The day’s unrest, however, risked boosting attempts by the government and Brotherhood to taint the opposition as violent and destructive -- a tack Morsi supporters have taken for weeks.
In a statement issued amid the clashes, Morsi said "political fores involved in incitement" are responsible for the violence and spoke of an investigation. He called on all factions to condemn what he called an attempt to break into the palace and said security forces would "act decisively to protect state institutions."

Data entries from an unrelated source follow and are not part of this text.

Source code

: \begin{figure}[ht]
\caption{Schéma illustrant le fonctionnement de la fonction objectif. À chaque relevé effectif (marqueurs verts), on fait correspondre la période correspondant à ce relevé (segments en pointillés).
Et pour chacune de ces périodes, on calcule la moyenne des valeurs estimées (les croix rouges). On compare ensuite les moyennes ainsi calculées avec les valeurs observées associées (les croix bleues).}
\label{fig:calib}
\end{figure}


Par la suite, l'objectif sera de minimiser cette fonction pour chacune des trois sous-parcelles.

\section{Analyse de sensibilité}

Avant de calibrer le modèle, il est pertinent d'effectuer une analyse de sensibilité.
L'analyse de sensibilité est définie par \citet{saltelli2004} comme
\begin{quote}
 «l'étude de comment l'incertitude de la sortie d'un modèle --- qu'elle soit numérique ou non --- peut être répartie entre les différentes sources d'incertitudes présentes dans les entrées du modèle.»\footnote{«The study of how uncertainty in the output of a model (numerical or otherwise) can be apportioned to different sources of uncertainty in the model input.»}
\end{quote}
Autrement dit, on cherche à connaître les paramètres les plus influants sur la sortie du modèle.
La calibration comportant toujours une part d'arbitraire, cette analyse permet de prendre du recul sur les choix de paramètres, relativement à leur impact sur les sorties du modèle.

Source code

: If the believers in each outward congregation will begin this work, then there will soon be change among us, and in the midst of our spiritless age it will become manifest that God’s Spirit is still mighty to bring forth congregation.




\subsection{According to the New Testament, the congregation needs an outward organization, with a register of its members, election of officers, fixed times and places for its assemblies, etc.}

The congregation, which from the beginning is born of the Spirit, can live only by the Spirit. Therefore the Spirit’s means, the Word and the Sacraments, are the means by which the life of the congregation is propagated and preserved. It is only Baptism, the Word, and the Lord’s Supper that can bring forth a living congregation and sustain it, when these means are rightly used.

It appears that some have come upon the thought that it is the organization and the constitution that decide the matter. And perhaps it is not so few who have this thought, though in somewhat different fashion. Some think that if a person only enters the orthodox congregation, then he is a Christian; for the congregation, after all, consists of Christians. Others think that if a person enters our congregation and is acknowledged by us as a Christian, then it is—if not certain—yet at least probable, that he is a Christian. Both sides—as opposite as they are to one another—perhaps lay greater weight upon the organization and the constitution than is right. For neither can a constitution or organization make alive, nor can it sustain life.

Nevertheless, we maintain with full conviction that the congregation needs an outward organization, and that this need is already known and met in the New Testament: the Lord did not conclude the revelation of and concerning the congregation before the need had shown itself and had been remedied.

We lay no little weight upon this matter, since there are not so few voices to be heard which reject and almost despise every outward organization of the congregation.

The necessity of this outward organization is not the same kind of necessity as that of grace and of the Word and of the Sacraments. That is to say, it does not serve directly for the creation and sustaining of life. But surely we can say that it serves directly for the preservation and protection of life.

Federal rules aim to make school snacks more healthful, limit junk food sales on campus
WASHINGTON (AP) -- Goodbye candy bars and sugary cookies. Hello baked chips and diet sodas.
The government for the first time is proposing broad new standards to make sure all foods sold in schools are more healthful, a change that would ban the sale of almost all candy, high-calorie sports drinks and greasy foods on campus.
Under new rules the Department of Agriculture proposed Friday, school vending machines would start selling water, lower-calorie sports drinks, diet sodas and baked chips instead. Lunchrooms that now sell fatty "a la carte" items like mozzarella sticks and nachos would have to switch to healthier pizzas, low-fat hamburgers, fruit cups and yogurt.
The rules, required under a child nutrition law passed by Congress in 2010, are part of the government’s effort to combat childhood obesity. While many schools already have made improvements in their lunch menus and vending machine choices, others still are selling high-fat, high-calorie foods.
Under the proposal, the Agriculture Department would set fat, calorie, sugar and sodium limits on almost all foods sold in schools. Current standards already regulate the nutritional content of school breakfasts and lunches that are subsidized by the federal government, but most lunch rooms also have "a la carte" lines that sell other foods. And food sold through vending machines and in other ways outside the lunchroom has not been federally regulated.